§ **Extracted data**:
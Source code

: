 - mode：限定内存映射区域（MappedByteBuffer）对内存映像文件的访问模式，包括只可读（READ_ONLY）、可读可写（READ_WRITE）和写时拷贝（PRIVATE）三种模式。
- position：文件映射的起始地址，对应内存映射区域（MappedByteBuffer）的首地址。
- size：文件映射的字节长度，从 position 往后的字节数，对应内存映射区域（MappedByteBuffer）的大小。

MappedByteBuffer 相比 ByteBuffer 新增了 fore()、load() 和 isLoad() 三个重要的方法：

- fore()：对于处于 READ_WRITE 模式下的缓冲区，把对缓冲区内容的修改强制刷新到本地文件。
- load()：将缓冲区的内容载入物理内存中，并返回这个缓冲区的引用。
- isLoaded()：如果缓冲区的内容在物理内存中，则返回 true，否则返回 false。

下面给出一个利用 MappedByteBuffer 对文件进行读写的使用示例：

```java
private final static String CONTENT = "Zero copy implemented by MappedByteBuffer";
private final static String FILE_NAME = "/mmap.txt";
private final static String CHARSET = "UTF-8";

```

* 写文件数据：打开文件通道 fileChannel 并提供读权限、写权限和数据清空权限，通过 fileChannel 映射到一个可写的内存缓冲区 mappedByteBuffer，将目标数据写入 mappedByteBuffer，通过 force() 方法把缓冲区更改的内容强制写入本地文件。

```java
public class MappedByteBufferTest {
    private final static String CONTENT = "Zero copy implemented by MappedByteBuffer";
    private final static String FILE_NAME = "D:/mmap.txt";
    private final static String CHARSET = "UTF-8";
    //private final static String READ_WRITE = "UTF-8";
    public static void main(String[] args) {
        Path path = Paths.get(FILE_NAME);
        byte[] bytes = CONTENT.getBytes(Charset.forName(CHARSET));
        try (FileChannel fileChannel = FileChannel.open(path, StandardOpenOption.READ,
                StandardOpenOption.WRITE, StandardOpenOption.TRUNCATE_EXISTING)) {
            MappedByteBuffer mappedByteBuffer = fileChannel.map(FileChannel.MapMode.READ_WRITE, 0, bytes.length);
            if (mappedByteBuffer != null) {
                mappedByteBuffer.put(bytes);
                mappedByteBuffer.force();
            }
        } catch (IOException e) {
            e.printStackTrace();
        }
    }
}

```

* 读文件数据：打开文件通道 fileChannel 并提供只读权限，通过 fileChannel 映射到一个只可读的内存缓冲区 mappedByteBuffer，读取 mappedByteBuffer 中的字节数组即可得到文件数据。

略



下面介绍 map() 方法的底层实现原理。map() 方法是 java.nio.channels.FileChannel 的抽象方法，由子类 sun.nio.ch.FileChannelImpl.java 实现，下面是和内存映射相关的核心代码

§ **What to do**:
Reproduce the listing above verbatim.

§ **Finished exercise**:
Source code

: - mode：限定内存映射区域（MappedByteBuffer）对内存映像文件的访问模式，包括只可读（READ_ONLY）、可读可写（READ_WRITE）和写时拷贝（PRIVATE）三种模式。
- position：文件映射的起始地址，对应内存映射区域（MappedByteBuffer）的首地址。
- size：文件映射的字节长度，从 position 往后的字节数，对应内存映射区域（MappedByteBuffer）的大小。

MappedByteBuffer 相比 ByteBuffer 新增了 fore()、load() 和 isLoad() 三个重要的方法：

- fore()：对于处于 READ_WRITE 模式下的缓冲区，把对缓冲区内容的修改强制刷新到本地文件。
- load()：将缓冲区的内容载入物理内存中，并返回这个缓冲区的引用。
- isLoaded()：如果缓冲区的内容在物理内存中，则返回 true，否则返回 false。

下面给出一个利用 MappedByteBuffer 对文件进行读写的使用示例：

```java
private final static String CONTENT = "Zero copy implemented by MappedByteBuffer";
private final static String FILE_NAME = "/mmap.txt";
private final static String CHARSET = "UTF-8";

```

* 写文件数据：打开文件通道 fileChannel 并提供读权限、写权限和数据清空权限，通过 fileChannel 映射到一个可写的内存缓冲区 mappedByteBuffer，将目标数据写入 mappedByteBuffer，通过 force() 方法把缓冲区更改的内容强制写入本地文件。

```java
public class MappedByteBufferTest {
    private final static String CONTENT = "Zero copy implemented by MappedByteBuffer";
    private final static String FILE_NAME = "D:/mmap.txt";
    private final static String CHARSET = "UTF-8";
    //private final static String READ_WRITE = "UTF-8";
    public static void main(String[] args) {
        Path path = Paths.get(FILE_NAME);
        byte[] bytes = CONTENT.getBytes(Charset.forName(CHARSET));
        try (FileChannel fileChannel = FileChannel.open(path, StandardOpenOption.READ,
                StandardOpenOption.WRITE, StandardOpenOption.TRUNCATE_EXISTING)) {
            MappedByteBuffer mappedByteBuffer = fileChannel.map(FileChannel.MapMode.READ_WRITE, 0, bytes.length);
            if (mappedByteBuffer != null) {
                mappedByteBuffer.put(bytes);
                mappedByteBuffer.force();
            }
        } catch (IOException e) {
            e.printStackTrace();
        }
    }
}

```

* 读文件数据：打开文件通道 fileChannel 并提供只读权限，通过 fileChannel 映射到一个只可读的内存缓冲区 mappedByteBuffer，读取 mappedByteBuffer 中的字节数组即可得到文件数据。

略



下面介绍 map() 方法的底层实现原理。map() 方法是 java.nio.channels.FileChannel 的抽象方法，由子类 sun.nio.ch.FileChannelImpl.java 实现，下面是和内存映射相关的核心代码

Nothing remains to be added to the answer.